WHAT YOU SHOULD DO → Which lines of the entries hold the string "cloned"? Copy each one.

[Saved data entries]
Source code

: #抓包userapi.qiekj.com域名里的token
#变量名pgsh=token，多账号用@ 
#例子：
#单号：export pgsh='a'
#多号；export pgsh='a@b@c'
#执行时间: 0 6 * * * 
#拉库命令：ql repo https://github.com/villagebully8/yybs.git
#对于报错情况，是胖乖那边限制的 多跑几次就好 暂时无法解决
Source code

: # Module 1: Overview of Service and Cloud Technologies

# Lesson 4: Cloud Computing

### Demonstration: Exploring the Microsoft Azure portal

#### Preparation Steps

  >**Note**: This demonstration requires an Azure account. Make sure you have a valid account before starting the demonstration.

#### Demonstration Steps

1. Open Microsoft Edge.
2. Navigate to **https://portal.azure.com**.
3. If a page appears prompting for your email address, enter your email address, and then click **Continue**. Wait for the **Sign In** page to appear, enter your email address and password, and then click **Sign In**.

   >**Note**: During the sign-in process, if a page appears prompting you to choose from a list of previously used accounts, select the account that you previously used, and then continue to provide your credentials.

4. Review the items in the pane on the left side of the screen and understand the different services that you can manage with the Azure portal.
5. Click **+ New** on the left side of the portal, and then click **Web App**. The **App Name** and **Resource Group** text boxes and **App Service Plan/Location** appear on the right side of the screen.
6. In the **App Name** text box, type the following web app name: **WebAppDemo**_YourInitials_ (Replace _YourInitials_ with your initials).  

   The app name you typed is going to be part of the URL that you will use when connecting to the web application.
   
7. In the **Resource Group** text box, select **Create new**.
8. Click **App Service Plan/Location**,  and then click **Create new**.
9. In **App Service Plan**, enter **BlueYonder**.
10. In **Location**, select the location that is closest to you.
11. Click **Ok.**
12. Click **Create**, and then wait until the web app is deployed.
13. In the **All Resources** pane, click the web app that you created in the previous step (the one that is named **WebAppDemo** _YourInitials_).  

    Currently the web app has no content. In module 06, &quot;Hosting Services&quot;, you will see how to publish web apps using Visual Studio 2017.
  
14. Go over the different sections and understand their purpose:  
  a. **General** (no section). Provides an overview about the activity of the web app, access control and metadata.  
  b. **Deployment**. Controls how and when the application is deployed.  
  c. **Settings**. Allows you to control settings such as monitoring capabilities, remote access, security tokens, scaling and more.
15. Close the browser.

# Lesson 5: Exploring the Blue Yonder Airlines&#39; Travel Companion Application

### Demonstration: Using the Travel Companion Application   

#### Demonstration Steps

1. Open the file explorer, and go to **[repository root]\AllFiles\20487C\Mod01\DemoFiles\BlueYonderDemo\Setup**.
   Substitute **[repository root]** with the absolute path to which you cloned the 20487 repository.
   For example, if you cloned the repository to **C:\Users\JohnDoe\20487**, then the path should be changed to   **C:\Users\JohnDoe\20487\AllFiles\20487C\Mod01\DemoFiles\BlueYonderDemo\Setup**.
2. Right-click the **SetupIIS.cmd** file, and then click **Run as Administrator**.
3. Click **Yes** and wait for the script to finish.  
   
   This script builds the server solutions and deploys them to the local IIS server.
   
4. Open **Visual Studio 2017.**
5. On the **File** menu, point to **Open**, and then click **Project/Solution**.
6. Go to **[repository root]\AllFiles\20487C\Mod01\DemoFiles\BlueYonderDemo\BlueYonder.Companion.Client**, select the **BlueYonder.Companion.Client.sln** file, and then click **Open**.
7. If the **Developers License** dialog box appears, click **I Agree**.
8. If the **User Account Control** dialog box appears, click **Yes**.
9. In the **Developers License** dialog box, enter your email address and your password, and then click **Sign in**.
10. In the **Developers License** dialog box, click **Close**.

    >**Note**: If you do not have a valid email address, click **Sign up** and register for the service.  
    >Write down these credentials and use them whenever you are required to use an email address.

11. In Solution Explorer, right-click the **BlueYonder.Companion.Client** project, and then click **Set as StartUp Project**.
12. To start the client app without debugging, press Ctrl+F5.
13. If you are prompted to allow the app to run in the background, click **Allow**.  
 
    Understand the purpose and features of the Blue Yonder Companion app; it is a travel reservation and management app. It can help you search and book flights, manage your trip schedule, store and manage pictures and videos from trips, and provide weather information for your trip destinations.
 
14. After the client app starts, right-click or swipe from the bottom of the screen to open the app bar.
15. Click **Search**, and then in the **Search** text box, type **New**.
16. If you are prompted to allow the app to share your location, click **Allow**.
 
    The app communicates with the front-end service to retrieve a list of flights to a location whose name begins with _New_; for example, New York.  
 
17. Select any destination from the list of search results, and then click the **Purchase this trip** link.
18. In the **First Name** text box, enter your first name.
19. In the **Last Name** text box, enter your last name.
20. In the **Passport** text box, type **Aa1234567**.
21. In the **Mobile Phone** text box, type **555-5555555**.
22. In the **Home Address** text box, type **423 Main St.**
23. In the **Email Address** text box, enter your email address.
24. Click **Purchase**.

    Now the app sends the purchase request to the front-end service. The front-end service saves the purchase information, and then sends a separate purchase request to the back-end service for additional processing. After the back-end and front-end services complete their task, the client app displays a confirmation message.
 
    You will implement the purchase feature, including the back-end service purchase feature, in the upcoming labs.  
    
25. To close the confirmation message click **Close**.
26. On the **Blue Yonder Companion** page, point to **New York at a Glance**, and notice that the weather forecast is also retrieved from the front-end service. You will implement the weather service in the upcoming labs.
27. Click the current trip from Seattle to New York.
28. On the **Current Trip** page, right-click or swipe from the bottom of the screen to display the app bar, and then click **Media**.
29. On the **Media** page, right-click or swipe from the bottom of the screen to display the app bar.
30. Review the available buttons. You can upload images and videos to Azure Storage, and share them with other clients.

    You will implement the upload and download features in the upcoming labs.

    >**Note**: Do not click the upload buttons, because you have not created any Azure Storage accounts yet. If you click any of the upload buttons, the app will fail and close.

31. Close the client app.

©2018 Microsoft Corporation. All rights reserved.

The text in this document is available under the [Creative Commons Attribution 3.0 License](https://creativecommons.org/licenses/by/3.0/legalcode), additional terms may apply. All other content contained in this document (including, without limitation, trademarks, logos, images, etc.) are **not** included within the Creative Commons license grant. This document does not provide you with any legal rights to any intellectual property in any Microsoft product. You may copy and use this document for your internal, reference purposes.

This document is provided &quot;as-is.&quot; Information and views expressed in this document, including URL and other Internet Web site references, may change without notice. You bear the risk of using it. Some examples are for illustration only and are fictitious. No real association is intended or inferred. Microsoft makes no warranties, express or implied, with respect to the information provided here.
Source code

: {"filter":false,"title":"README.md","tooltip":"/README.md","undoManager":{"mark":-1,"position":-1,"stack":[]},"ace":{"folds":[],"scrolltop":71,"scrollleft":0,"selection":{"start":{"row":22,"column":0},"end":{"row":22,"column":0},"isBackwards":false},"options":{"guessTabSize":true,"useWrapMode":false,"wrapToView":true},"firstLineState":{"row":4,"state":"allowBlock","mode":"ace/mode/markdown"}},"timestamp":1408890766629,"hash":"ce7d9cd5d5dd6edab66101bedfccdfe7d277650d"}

SOLVED PROBLEM →
   Substitute **[repository root]** with the absolute path to which you cloned the 20487 repository.
   For example, if you cloned the repository to **C:\Users\JohnDoe\20487**, then the path should be changed to   **C:\Users\JohnDoe\20487\AllFiles\20487C\Mod01\DemoFiles\BlueYonderDemo\Setup**.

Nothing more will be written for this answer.